■ **Work order**: Bring together copies of the lines in the data below that contain the word "need".

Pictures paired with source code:
══════
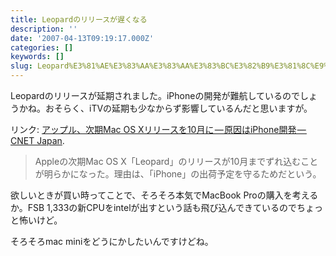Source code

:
 ```yaml
---
title: Leopardのリリースが遅くなる
description: ''
date: '2007-04-13T09:19:17.000Z'
categories: []
keywords: []
slug: Leopard%E3%81%AE%E3%83%AA%E3%83%AA%E3%83%BC%E3%82%B9%E3%81%8C%E9%81%85%E3%81%8F%E3%81%AA%E3%82%8B
---
```

Leopardのリリースが延期されました。iPhoneの開発が難航しているのでしょうかね。おそらく、iTVの延期も少なからず影響しているんだと思いますが。

リンク: [アップル、次期Mac OS Xリリースを10月に — 原因はiPhone開発 — CNET Japan](http://japan.cnet.com/news/ent/story/0,2000056022,20347040,00.htm?ref=rss "アップル、次期Mac OS Xリリースを10月に--原因はiPhone開発 - CNET Japan").

> Appleの次期Mac OS X「Leopard」のリリースが10月までずれ込むことが明らかになった。理由は、「iPhone」の出荷予定を守るためだという。

欲しいときが買い時ってことで、そろそろ本気でMacBook Proの購入を考えるか。FSB 1,333の新CPUをintelが出すという話も飛び込んできているのでちょっと怖いけど。

そろそろmac miniをどうにかしたいんですけどね。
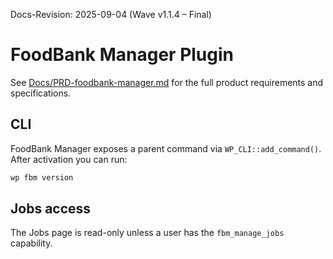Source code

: Docs-Revision: 2025-09-04 (Wave v1.1.4 – Final)
# FoodBank Manager Plugin

See [Docs/PRD-foodbank-manager.md](../Docs/PRD-foodbank-manager.md) for the full product requirements and specifications.

## CLI

FoodBank Manager exposes a parent command via `WP_CLI::add_command()`. After
activation you can run:

```bash
wp fbm version
```

## Jobs access

The Jobs page is read-only unless a user has the `fbm_manage_jobs` capability.
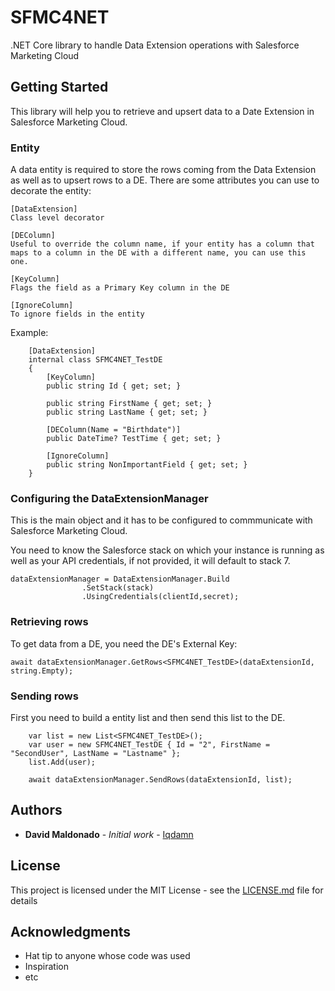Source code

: # SFMC4NET

.NET Core library to handle Data Extension operations with Salesforce Marketing Cloud

## Getting Started

This library will help you to retrieve and upsert data to a Date Extension in Salesforce Marketing Cloud. 

### Entity
A data entity is required to store the rows coming from the Data Extension as well as to upsert rows to a DE.
There are some attributes you can use to decorate the entity:

```
[DataExtension]
Class level decorator

[DEColumn]
Useful to override the column name, if your entity has a column that maps to a column in the DE with a different name, you can use this one.

[KeyColumn]
Flags the field as a Primary Key column in the DE

[IgnoreColumn]
To ignore fields in the entity
```

Example:
```
	[DataExtension]
    internal class SFMC4NET_TestDE
    {
        [KeyColumn]
        public string Id { get; set; }
        
		public string FirstName { get; set; }
        public string LastName { get; set; }
        
		[DEColumn(Name = "Birthdate")]
        public DateTime? TestTime { get; set; }

		[IgnoreColumn]
		public string NonImportantField { get; set; }
    }
```

### Configuring the DataExtensionManager
This is the main object and it has to be configured to commmunicate with Salesforce Marketing Cloud.

You need to know the Salesforce stack on which your instance is running as well as your API credentials, if not provided, it will default to stack 7.

```
dataExtensionManager = DataExtensionManager.Build
                .SetStack(stack)
                .UsingCredentials(clientId,secret);
```

### Retrieving rows
To get data from a DE, you need the DE's External Key:

```
await dataExtensionManager.GetRows<SFMC4NET_TestDE>(dataExtensionId, string.Empty);
```

### Sending rows
First you need to build a entity list and then send this list to the DE.

```
	var list = new List<SFMC4NET_TestDE>();
    var user = new SFMC4NET_TestDE { Id = "2", FirstName = "SecondUser", LastName = "Lastname" };
    list.Add(user);

	await dataExtensionManager.SendRows(dataExtensionId, list);
```

## Authors

* **David Maldonado** - *Initial work* - [Iqdamn](https://github.com/iqdamn)


## License

This project is licensed under the MIT License - see the [LICENSE.md](LICENSE.md) file for details

## Acknowledgments

* Hat tip to anyone whose code was used
* Inspiration
* etc
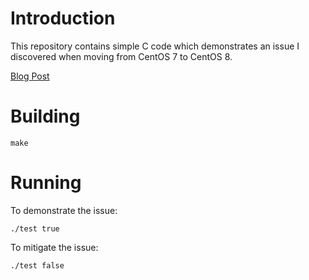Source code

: # Introduction

This repository contains simple C code which demonstrates an issue I discovered
when moving from CentOS 7 to CentOS 8.

[Blog Post](https://matthewwallace.me/posts/rhel8-fread/)

# Building

```
make
```

# Running

To demonstrate the issue:

```
./test true
```

To mitigate the issue:

```
./test false
```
══════
■ **Answer to this task**:
You need to know the Salesforce stack on which your instance is running as well as your API credentials, if not provided, it will default to stack 7.
To get data from a DE, you need the DE's External Key:
First you need to build a entity list and then send this list to the DE.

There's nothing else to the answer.